I walzed along and blithely say that I’m not having children. I wasn’t questioning the status quo; I was just blowing past it. I didn’t care about having children. I didn’t care if other people wanted them or not. I didn’t understand agonizing over not having them or falling over yourself (as a woman. Let’s face it. Most dudes were not pushed to defend their decision to this degree to not have children. By other men, at least) to apologize for not having them. I didn’t want them, wasn’t having them, and it was glorious! It made me feel so good, I wanted to hire a skywrite plane and have it emblazoned in the clouds.
This is the same with family in general. Our society mindlessly proclaims that we’re about family and that we support family. Putting aside the fact that this is blatantly a lie (look at how we treat parents, (especially mothers) in many work environments)), another negative is that anyone who doesn’t fit into that paradigm is shunned or made to feel as if they are the one who is wrong.
Anyone who is low or no-contact with members of their family do not need to be told that family is important and that they should reconsider. My therapist once told me that even abused children will cling to their parents because the parental-child bond is so strong. So if someone is talking about going low to no-contact or has done it, they are well past that point. In other words, all the ‘but faaaamily’ bullshit is hurtful, not applicable, and more to thep point, something they had already thought about (probably a lot) and rejected.
It’s like living with a chronic illness. That person is the expect and doesn’t need to hear, “Have you tried kale and yoga?” Don’t do that. Don’t be that person. Look. When it comes to family, if you don’t have an abusive family situation, you can’t really know what is going on. You will undderestimate the situation and maybe think, “It can’t be that bad.” If that’s you, keep that thought to youreslf. I’m not going to chatise you for thinking in, but I would absolutely go ham on you for saying it. At least in my mind.
And you would become not a safe person to talk to. If you downplay my experiences or say it’s not that bad or sympathize with my parents, you are persona non grata to me. You do not know my situation better than I do, and I get enough of ‘but faaaamaily’. I don’t expect people to understand or to relate to what I went through. I never do. But I do expect people not to counter my experience or downplay the abuse I went through. I don’t want to hear how my parents had it hard–I had it harder being their child.

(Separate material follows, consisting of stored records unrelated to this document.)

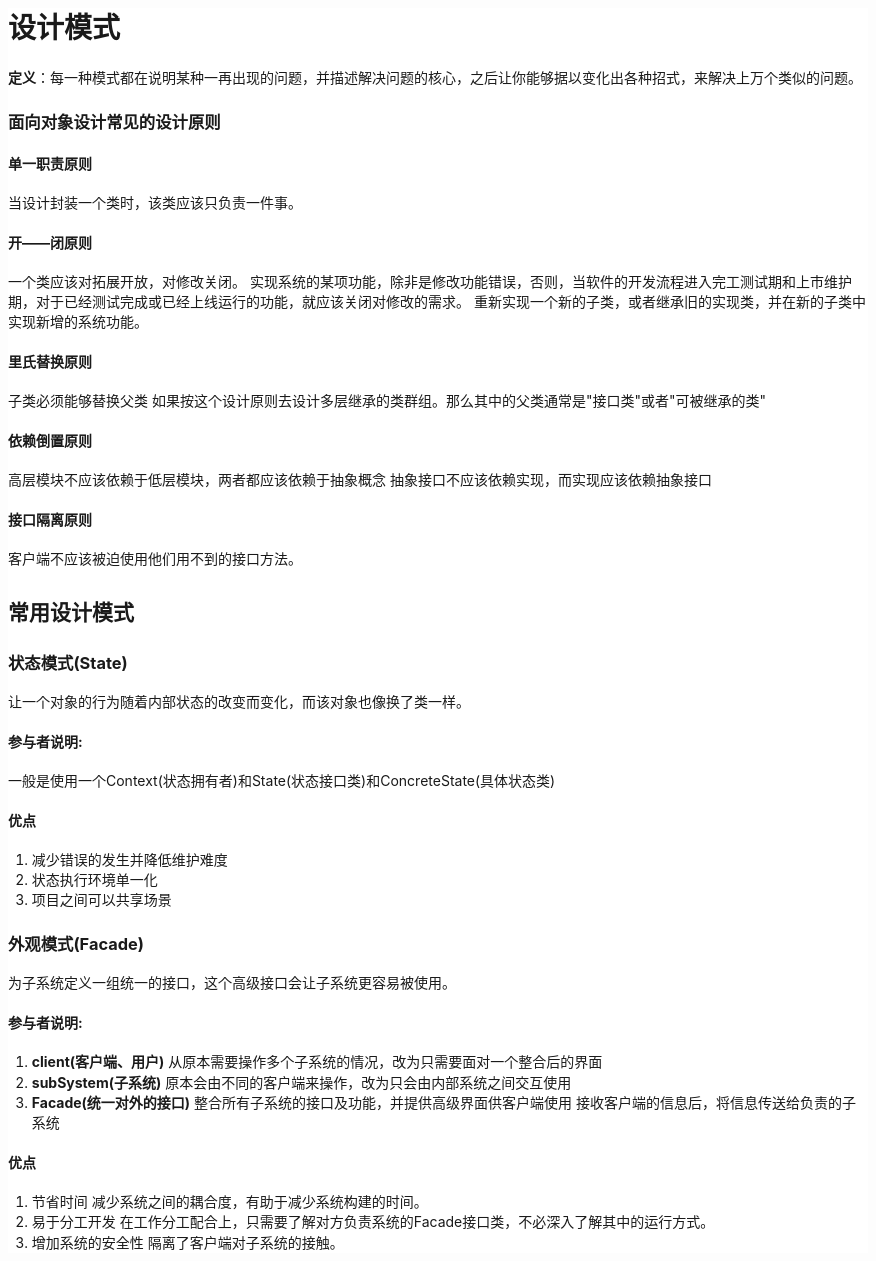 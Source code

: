 # 设计模式
**定义**：每一种模式都在说明某种一再出现的问题，并描述解决问题的核心，之后让你能够据以变化出各种招式，来解决上万个类似的问题。
### 面向对象设计常见的设计原则
#### 单一职责原则
当设计封装一个类时，该类应该只负责一件事。
#### 开——闭原则
一个类应该对拓展开放，对修改关闭。
实现系统的某项功能，除非是修改功能错误，否则，当软件的开发流程进入完工测试期和上市维护期，对于已经测试完成或已经上线运行的功能，就应该关闭对修改的需求。
重新实现一个新的子类，或者继承旧的实现类，并在新的子类中实现新增的系统功能。
#### 里氏替换原则
子类必须能够替换父类
如果按这个设计原则去设计多层继承的类群组。那么其中的父类通常是"接口类"或者"可被继承的类"
#### 依赖倒置原则
高层模块不应该依赖于低层模块，两者都应该依赖于抽象概念
抽象接口不应该依赖实现，而实现应该依赖抽象接口
#### 接口隔离原则
客户端不应该被迫使用他们用不到的接口方法。

## 常用设计模式

### 状态模式(State)
让一个对象的行为随着内部状态的改变而变化，而该对象也像换了类一样。
#### 参与者说明:
一般是使用一个Context(状态拥有者)和State(状态接口类)和ConcreteState(具体状态类)
#### 优点
1. 减少错误的发生并降低维护难度
2. 状态执行环境单一化
3. 项目之间可以共享场景
   
### 外观模式(Facade)
为子系统定义一组统一的接口，这个高级接口会让子系统更容易被使用。
#### 参与者说明:
1. **client(客户端、用户)**
从原本需要操作多个子系统的情况，改为只需要面对一个整合后的界面
2. **subSystem(子系统)**
   原本会由不同的客户端来操作，改为只会由内部系统之间交互使用
3. **Facade(统一对外的接口)**
   整合所有子系统的接口及功能，并提供高级界面供客户端使用
   接收客户端的信息后，将信息传送给负责的子系统

#### 优点
1. 节省时间
   减少系统之间的耦合度，有助于减少系统构建的时间。
2. 易于分工开发
   在工作分工配合上，只需要了解对方负责系统的Facade接口类，不必深入了解其中的运行方式。
3. 增加系统的安全性
   隔离了客户端对子系统的接触。
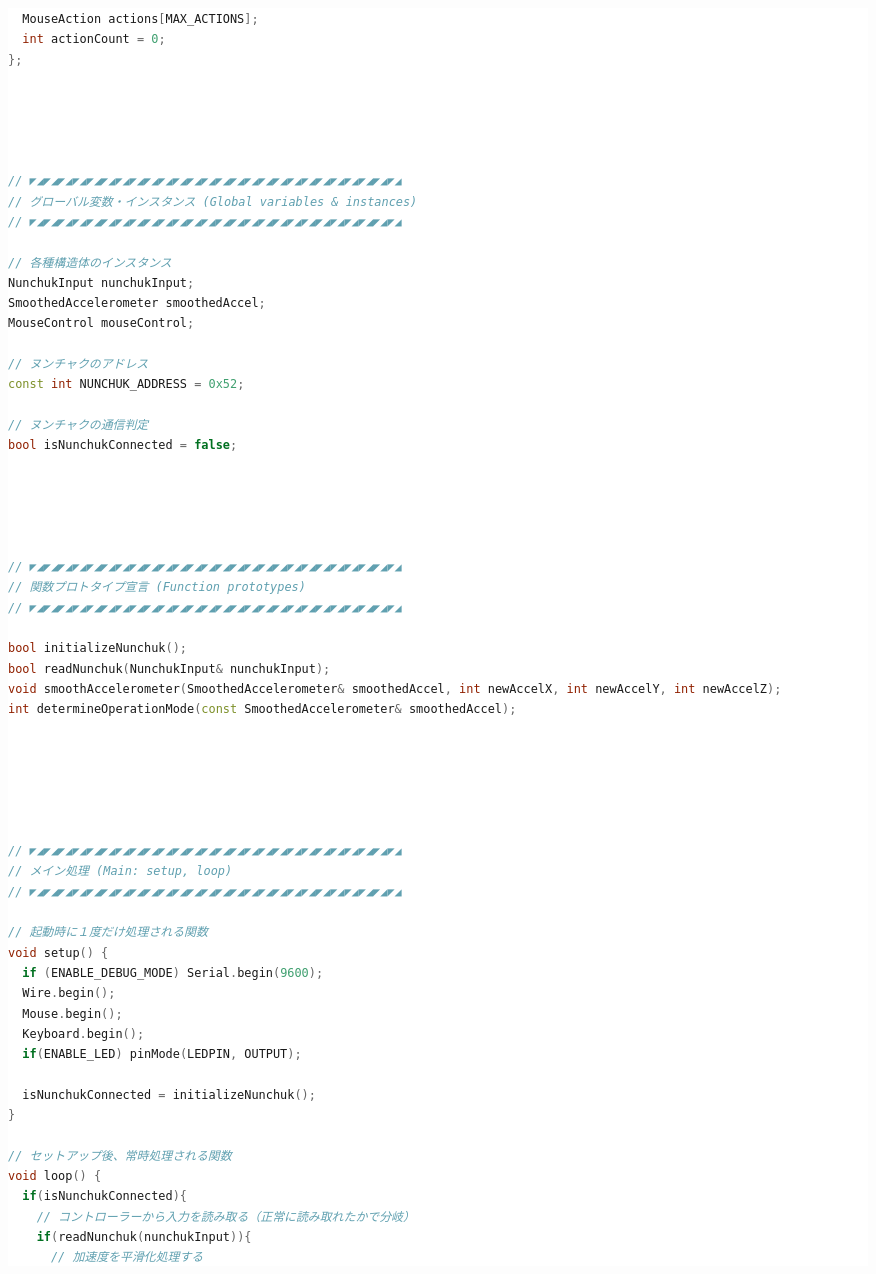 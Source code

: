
 ```cpp
  MouseAction actions[MAX_ACTIONS];
  int actionCount = 0;
};





// ◤◢◤◢◤◢◤◢◤◢◤◢◤◢◤◢◤◢◤◢◤◢◤◢◤◢◤◢◤◢◤◢◤◢◤◢◤◢◤◢◤◢◤◢◤◢◤◢◤◢◤◢
// グローバル変数・インスタンス (Global variables & instances)
// ◤◢◤◢◤◢◤◢◤◢◤◢◤◢◤◢◤◢◤◢◤◢◤◢◤◢◤◢◤◢◤◢◤◢◤◢◤◢◤◢◤◢◤◢◤◢◤◢◤◢◤◢

// 各種構造体のインスタンス
NunchukInput nunchukInput;
SmoothedAccelerometer smoothedAccel;
MouseControl mouseControl;

// ヌンチャクのアドレス
const int NUNCHUK_ADDRESS = 0x52;

// ヌンチャクの通信判定
bool isNunchukConnected = false;





// ◤◢◤◢◤◢◤◢◤◢◤◢◤◢◤◢◤◢◤◢◤◢◤◢◤◢◤◢◤◢◤◢◤◢◤◢◤◢◤◢◤◢◤◢◤◢◤◢◤◢◤◢
// 関数プロトタイプ宣言 (Function prototypes)
// ◤◢◤◢◤◢◤◢◤◢◤◢◤◢◤◢◤◢◤◢◤◢◤◢◤◢◤◢◤◢◤◢◤◢◤◢◤◢◤◢◤◢◤◢◤◢◤◢◤◢◤◢

bool initializeNunchuk();
bool readNunchuk(NunchukInput& nunchukInput);
void smoothAccelerometer(SmoothedAccelerometer& smoothedAccel, int newAccelX, int newAccelY, int newAccelZ);
int determineOperationMode(const SmoothedAccelerometer& smoothedAccel);






// ◤◢◤◢◤◢◤◢◤◢◤◢◤◢◤◢◤◢◤◢◤◢◤◢◤◢◤◢◤◢◤◢◤◢◤◢◤◢◤◢◤◢◤◢◤◢◤◢◤◢◤◢
// メイン処理 (Main: setup, loop)
// ◤◢◤◢◤◢◤◢◤◢◤◢◤◢◤◢◤◢◤◢◤◢◤◢◤◢◤◢◤◢◤◢◤◢◤◢◤◢◤◢◤◢◤◢◤◢◤◢◤◢◤◢

// 起動時に１度だけ処理される関数
void setup() {
  if (ENABLE_DEBUG_MODE) Serial.begin(9600);
  Wire.begin();
  Mouse.begin();
  Keyboard.begin();
  if(ENABLE_LED) pinMode(LEDPIN, OUTPUT);

  isNunchukConnected = initializeNunchuk();
}

// セットアップ後、常時処理される関数
void loop() {
  if(isNunchukConnected){
    // コントローラーから入力を読み取る（正常に読み取れたかで分岐）
    if(readNunchuk(nunchukInput)){
      // 加速度を平滑化処理する
```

That’s the baseline for a friend of mine–you have to accept that I am the expert on my own life. You don’t know more about what I went through than I do. I have the scars, invisible though they may be to you. I’m doing the best I can, but it’s a struggle. I went through death–twice!–and that was nothing compared to family dysfunction.
By the way, the video I included had me weeping in seconds. By the end, I was openly sobbing. Seeing the ravage of time on Elton, his genctle voice and even gentler piano playing, plus the incandescent beauty of Rina’s voice. This is everything I didn’t even know I needed . I have the tendency to listen to songs on repeat, and this is one that will be permanently in my rotation.